▶ [Task instructions] Below are records; work out how many of their lines contain the word "private" and reply with the number only.

*** Opening of Supplied information ***

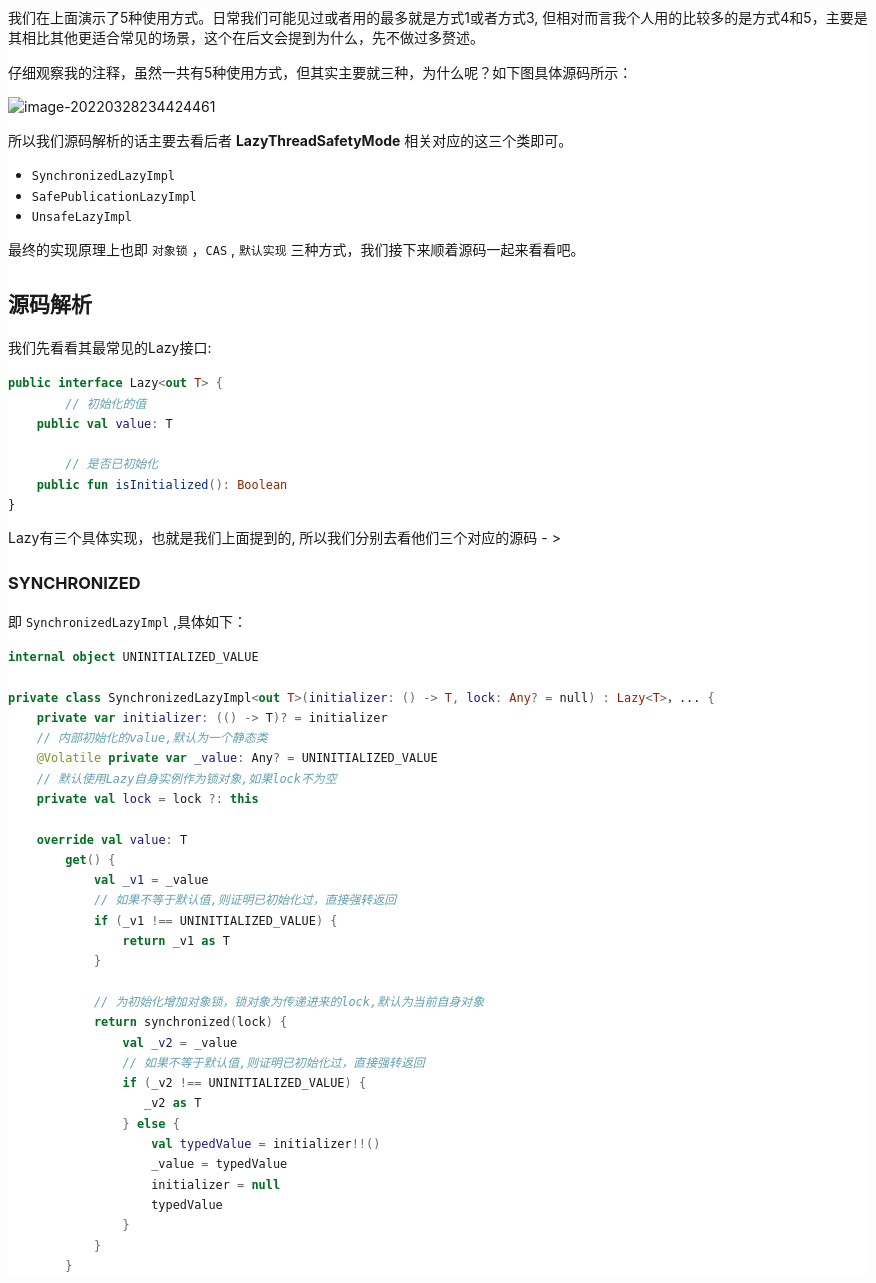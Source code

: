 我们在上面演示了5种使用方式。日常我们可能见过或者用的最多就是方式1或者方式3, 但相对而言我个人用的比较多的是方式4和5，主要是其相比其他更适合常见的场景，这个在后文会提到为什么，先不做过多赘述。

仔细观察我的注释，虽然一共有5种使用方式，但其实主要就三种，为什么呢？如下图具体源码所示：

![image-20220328234424461](https://tva1.sinaimg.cn/large/e6c9d24ely1h0q10ld4k2j221g0qg79s.jpg)

所以我们源码解析的话主要去看后者 **LazyThreadSafetyMode** 相关对应的这三个类即可。

- `SynchronizedLazyImpl`
- `SafePublicationLazyImpl`
- `UnsafeLazyImpl`

最终的实现原理上也即 `对象锁` ，`CAS` , `默认实现` 三种方式，我们接下来顺着源码一起来看看吧。



## 源码解析

我们先看看其最常见的Lazy接口:

```kotlin
public interface Lazy<out T> {
		// 初始化的值
    public val value: T
		
		// 是否已初始化
    public fun isInitialized(): Boolean
}
```

Lazy有三个具体实现，也就是我们上面提到的, 所以我们分别去看他们三个对应的源码 - >

### SYNCHRONIZED

即 `SynchronizedLazyImpl` ,具体如下：

```kotlin
internal object UNINITIALIZED_VALUE

private class SynchronizedLazyImpl<out T>(initializer: () -> T, lock: Any? = null) : Lazy<T>，... {
    private var initializer: (() -> T)? = initializer
  	// 内部初始化的value,默认为一个静态类
    @Volatile private var _value: Any? = UNINITIALIZED_VALUE
  	// 默认使用Lazy自身实例作为锁对象,如果lock不为空
    private val lock = lock ?: this

    override val value: T
        get() {
            val _v1 = _value
          	// 如果不等于默认值,则证明已初始化过，直接强转返回
            if (_v1 !== UNINITIALIZED_VALUE) {
                return _v1 as T
            }
						
          	// 为初始化增加对象锁，锁对象为传递进来的lock,默认为当前自身对象
            return synchronized(lock) {
                val _v2 = _value
              	// 如果不等于默认值,则证明已初始化过，直接强转返回
                if (_v2 !== UNINITIALIZED_VALUE) {
                   _v2 as T
                } else {
                    val typedValue = initializer!!()
                    _value = typedValue
                    initializer = null
                    typedValue
                }
            }
        }
```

*** Close of Supplied information ***

▶ [Output of the task] 4